Duras et les lavoirs. Je ne vais pas vous le cacher plus longtemps : je suis hantée par le temps … je ne suis pas la seule ! allez-vous me dire. Certes. Vous, je ne sais pas, moi l’affaire a commencé quand j’avais seize ans (une robe neuve même qu’y pleuvait…). Emergeant de journées pleines de trac et de rires sur un plateau de théâtre, où j’interprétais une héroïne pseudo-durassienne, je me disais : Mais pourquoi tout ça passe si vite ? Un événement balayant l’autre : la douceur exigeante du monastère d’écriture (où j’ai vécu une dizaine de jours, voir plus bas) emportée par la trépidation des représentations de Une nuit avec mes étoiles (Compagnie des Hommes Papillon). Balayé ? Non. Pas complétement. Des choses restent qui viennent enrichir notre terreau, notre trésor affectif et cérébral. Oui. Si toutefois on prend, si on trouve le temps d’y réfléchir. Bref, c’est ce que je me disais quand j’ai relu un article chopé dans le Monde des Livres sur La lectrice est mortelle de Judith Schlanger (Circé), qui évoquait « la seule question grave : comment dans un temps fini, avec des forces limitées, comment conduire sa pensée, sa vie intellectuelle ? » Et sa vie tout court …

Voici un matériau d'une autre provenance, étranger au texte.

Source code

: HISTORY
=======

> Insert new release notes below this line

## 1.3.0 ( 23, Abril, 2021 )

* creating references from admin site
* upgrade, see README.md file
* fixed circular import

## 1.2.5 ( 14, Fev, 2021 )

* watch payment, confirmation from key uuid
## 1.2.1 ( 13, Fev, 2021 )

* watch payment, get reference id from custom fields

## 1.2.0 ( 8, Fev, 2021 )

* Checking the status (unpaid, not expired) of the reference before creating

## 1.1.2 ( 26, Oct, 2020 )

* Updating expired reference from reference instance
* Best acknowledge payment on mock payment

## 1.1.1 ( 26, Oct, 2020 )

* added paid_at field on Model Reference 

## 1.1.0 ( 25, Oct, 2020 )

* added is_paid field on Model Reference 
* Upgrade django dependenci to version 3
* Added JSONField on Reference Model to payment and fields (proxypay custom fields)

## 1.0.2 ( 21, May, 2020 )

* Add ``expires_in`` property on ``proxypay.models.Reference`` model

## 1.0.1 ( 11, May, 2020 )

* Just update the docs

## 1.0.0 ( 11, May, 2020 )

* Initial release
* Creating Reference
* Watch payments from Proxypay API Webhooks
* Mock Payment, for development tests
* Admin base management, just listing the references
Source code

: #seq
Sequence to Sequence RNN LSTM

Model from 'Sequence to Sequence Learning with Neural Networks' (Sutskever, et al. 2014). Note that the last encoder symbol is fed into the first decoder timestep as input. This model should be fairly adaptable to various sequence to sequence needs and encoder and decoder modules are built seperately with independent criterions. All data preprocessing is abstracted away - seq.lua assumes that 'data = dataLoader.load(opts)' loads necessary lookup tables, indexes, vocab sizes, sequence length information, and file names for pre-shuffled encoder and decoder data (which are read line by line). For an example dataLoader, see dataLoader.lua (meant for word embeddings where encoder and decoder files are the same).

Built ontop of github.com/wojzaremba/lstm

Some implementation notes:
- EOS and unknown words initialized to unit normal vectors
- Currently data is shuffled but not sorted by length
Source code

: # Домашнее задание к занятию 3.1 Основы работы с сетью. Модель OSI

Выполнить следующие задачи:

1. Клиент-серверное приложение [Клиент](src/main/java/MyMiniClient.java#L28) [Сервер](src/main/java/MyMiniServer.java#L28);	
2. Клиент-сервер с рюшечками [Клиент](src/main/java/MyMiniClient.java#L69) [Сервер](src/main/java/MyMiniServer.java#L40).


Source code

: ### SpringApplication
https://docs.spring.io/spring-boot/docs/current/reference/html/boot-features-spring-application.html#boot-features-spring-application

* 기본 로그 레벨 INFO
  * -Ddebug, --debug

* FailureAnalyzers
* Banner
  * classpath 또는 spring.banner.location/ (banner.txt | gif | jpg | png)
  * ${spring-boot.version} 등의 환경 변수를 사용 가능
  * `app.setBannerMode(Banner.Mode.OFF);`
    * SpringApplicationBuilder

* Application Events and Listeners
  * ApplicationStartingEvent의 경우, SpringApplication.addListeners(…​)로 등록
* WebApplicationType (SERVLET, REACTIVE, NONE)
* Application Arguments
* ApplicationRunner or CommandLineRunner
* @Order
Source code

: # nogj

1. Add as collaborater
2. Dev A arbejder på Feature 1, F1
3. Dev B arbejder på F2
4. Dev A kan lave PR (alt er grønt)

Le temps qui passe, voilà – pour revenir à mon séjour à Saorge – ce qu’a tenté de saisir Liselott Johnsson dans ce village du Mercanour entre le 23 et le 29 mai dernier . La poétique des lavoirs, tel est le nom des trois installations qu’elle a réalisées dans les lavoirs historiques du lieu : Fontana de Mèdge(1871), Fontana da caranca (1898) Fontana Soutana(date inconnue). « Mon intention n’est pas de décrire l’histoire des lavoirs, je cherche plutôt à dégager leurs multiples significations culturelles pour les mettre en relation avec notre vie contemporaine. « explique la jeune artiste. L’eau babillante, le son mat du linge battu, les voix haut perchées des femmes, les cris des enfants qui jouent non loin… il me semble que chaque fois qu’une femme passe devant un lavoir, elle est soudain visitée, habitée par ces générations de lavandières, ses sœurs.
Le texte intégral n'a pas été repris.